Von Matthias Abplanalp 18. März 2009

Der Titel habe ihn überfordert, gab Uni-Rektor Urs Würgler zu. Wohl nicht nur ihn. «Schachzabel, Edelstein und der Gral» heisst die Ausstellung über mittelalterliche Handschriften, die im Kultur-Casino eröffnet wurde. Dabei ist die Geschichte des Parzival, die im Mittelpunkt der Ausstellung steht und zu den bedeutendsten Werken der deutschen Literatur gehört, immer noch aktuell – ja zeitlos: Parzival, ein jugendlicher Tor, steigt auf Umwegen zum Ritter in König Artus’ Tafelrunde und zum Herrscher über das mystische Gralsreich auf. Die Jagd des Hollywood-Abenteurers Indiana Jones nach dem heiligen Gral, Lara Crofts Suche nach dem Schwert Excalibur oder die Figuren der Science-Fiction-Saga Star Wars, die modernen Ritter der Artusrunde: «Überall finden wir Parzival heute», erläuterte Claudia Engler, Direktorin der Burgerbibliothek Bern.

Parzival lernt König Artus kennen: Zur Faszination der mittelalterlichen Handschriften gehören auch die kolorierten Federzeichnungen. (Bilder: Matthias Abplanalp)

Schach, das Spiel der Spiele

Wie der Parzival berichten viele Versromane des Spätmittelalters von Fabelwesen, Rittern und ihren Abenteuern. So auch «Der Edelstein», eine Sammlung von 100 Fabeln, die der Berner Mönch Ulrich Boner um 1350 vom Latein ins Deutsche übersetzte. Das «Schachzabelbuch» Konrads von Ammenhausen, der dritte Eckpfeiler der Ausstellung, ist im Gegensatz dazu ein didaktischer Text und die bedeutendste Schach-Allegorie der deutschsprachigen Literatur. «Schachzabel» ist die mittelalterliche deutsche Bezeichnung für das Schachspiel, das zu jener Zeit als das vornehmste unter den Brettspielen galt und in der Literatur oft als Gleichnis für die Gesellschaft verwendet wurde: Das Brett repräsentiert die Stadt, die Figuren sind Vertreter der sozialen Gruppen.

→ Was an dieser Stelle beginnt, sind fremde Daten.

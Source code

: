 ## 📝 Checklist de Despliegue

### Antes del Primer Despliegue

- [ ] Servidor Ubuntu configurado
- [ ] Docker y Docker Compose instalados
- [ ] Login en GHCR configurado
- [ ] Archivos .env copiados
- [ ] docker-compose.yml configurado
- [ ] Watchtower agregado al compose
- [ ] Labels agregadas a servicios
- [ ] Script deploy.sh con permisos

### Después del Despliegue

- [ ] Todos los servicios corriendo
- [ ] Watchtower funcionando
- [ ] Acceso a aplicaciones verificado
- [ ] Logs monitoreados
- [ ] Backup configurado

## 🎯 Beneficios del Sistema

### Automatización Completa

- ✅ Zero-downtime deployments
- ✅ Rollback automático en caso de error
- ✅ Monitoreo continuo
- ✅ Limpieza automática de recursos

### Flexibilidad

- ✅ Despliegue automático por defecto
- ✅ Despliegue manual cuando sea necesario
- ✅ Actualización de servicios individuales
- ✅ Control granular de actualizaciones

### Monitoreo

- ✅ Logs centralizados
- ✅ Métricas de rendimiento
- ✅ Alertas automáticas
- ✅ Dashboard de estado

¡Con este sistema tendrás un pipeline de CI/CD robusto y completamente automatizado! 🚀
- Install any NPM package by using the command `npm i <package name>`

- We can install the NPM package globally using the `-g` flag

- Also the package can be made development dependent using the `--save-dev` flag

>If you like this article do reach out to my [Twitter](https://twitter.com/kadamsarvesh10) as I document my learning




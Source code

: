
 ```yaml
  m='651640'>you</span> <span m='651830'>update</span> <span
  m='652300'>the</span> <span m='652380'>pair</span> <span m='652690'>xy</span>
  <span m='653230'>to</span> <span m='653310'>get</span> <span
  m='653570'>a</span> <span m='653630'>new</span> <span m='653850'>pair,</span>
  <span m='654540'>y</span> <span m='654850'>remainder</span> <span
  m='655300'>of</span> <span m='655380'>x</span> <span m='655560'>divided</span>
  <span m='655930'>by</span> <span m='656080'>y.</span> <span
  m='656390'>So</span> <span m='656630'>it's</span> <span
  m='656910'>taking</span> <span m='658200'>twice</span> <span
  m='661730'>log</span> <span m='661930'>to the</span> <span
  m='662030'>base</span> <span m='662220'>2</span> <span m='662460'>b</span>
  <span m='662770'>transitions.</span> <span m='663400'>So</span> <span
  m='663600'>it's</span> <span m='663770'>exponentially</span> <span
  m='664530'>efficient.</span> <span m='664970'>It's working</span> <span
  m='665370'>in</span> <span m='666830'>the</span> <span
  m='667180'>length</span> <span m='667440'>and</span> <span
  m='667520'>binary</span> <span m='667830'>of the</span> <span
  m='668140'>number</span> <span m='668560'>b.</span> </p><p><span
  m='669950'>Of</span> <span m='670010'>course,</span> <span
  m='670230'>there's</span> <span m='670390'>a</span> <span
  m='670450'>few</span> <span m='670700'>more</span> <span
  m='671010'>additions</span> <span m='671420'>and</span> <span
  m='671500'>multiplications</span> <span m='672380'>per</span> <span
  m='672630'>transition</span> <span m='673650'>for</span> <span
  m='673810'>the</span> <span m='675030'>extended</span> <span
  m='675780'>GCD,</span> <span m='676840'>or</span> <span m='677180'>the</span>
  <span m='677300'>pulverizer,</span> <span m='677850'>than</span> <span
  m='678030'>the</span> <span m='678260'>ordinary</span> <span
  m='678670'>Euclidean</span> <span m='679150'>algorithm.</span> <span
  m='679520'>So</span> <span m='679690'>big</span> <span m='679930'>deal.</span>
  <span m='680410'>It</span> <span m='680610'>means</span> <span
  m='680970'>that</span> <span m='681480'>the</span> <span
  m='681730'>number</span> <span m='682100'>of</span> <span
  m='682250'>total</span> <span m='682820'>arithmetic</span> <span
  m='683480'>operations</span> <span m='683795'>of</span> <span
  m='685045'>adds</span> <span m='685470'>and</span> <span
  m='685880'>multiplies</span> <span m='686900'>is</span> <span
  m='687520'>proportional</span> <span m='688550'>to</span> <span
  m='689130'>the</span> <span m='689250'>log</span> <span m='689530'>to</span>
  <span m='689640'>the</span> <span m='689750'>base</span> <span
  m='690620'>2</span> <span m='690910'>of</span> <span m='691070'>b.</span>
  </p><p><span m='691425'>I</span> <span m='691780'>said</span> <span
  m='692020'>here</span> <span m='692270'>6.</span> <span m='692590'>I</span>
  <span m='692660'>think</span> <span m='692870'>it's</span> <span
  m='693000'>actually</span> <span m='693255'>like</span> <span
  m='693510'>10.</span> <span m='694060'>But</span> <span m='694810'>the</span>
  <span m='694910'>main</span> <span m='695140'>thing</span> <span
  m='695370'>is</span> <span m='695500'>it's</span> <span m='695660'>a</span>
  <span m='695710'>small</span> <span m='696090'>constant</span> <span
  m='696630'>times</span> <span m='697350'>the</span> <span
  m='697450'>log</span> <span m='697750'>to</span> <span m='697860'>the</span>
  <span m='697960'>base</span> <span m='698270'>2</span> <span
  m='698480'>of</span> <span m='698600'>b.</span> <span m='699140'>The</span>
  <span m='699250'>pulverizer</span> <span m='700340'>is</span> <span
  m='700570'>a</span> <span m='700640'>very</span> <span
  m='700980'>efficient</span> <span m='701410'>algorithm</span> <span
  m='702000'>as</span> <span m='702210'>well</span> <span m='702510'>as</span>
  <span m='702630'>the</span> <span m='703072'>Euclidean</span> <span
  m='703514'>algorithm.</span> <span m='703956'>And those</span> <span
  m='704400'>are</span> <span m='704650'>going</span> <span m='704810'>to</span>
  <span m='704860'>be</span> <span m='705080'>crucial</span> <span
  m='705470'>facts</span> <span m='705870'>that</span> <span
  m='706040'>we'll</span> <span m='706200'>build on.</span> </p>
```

Besucherinnen und Besucher der Ausstellung erfahren etwa, dass direkt hinter dem Wirt (einer der Bauern) unbedingt ein Richter (einer der Läufer) stehen sollte, damit dieser im Falle einer Prügelei im Wirtshaus sofort Gericht halten kann.


Nach der Vernissage im Kultur-Casino luden die Ausstellungsmacher an die Artustafel: zum Apéro in der Zentralbibliothek.

Abschrift aus dem Jahr 1467

Rund um diese drei Werke haben das Institut für Germanistik, die Universitätsbibliothek und die Burgerbibliothek Bern die Ausstellung erarbeitet, die bis Ende August in der Zentralbibliothek an der Münstergasse zu bestaunen ist. Zu sehen ist auch die letzte heute erhaltene Abschrift des Parzival, entstanden im Jahr 1467, die in der Burgerbibliothek aufbewahrt wird. Sie unterscheidet sich im Wortlaut stark vom ursprünglichen Versroman, den Wolfram von Eschenbach um 1200 verfasst hat. Der Textbegriff war im Mittelalter ein ganz anderer als heute, Übersetzer bearbeiteten ihre Vorlagen frei: «Unsere Vorstellung von Autorschaft und Original, wie wir sie von der neuzeitlichen Literatur kennen, wird den mittelalterlichen Verhältnissen nicht gerecht», wird in der Ausstellung erklärt.

Der digitale Parzival

So ist jede Abschrift einzigartig und wird, auch wegen des aufwendigen Herstellungsprozesses der Handschriften, zu einem wertvollen Zeitzeugnis. Heute ist dies ganz anders: «Mit der digitalen Reproduktion schaffen wir einen eigenen Wert, den wir immer dann erkennen, wenn Archive verloren gehen», erklärt Michael Stolz, Experte für germanistische Mediävistik an der Universität Bern. Zusammen mit Studierenden und Assistierenden hat er auf DVD ein Digitalfaksimile der Berner Parzival-Handschrift erstellt: mit Farbabbildungen in veränderbarer Grösse, einer Transkription und einer Einleitung in allgemeinverständlicher Sprache. An der Ausstellung kann der digitale Parzival getestet werden. Daneben gibt es eine Hörstation, welche die Sprache aus jener Zeit zum Klingen bringt und die Besucherinnen und Besucher mitnimmt in die mittelalterlichen Erzählwelten: auf die Suche nach dem heiligen Gral.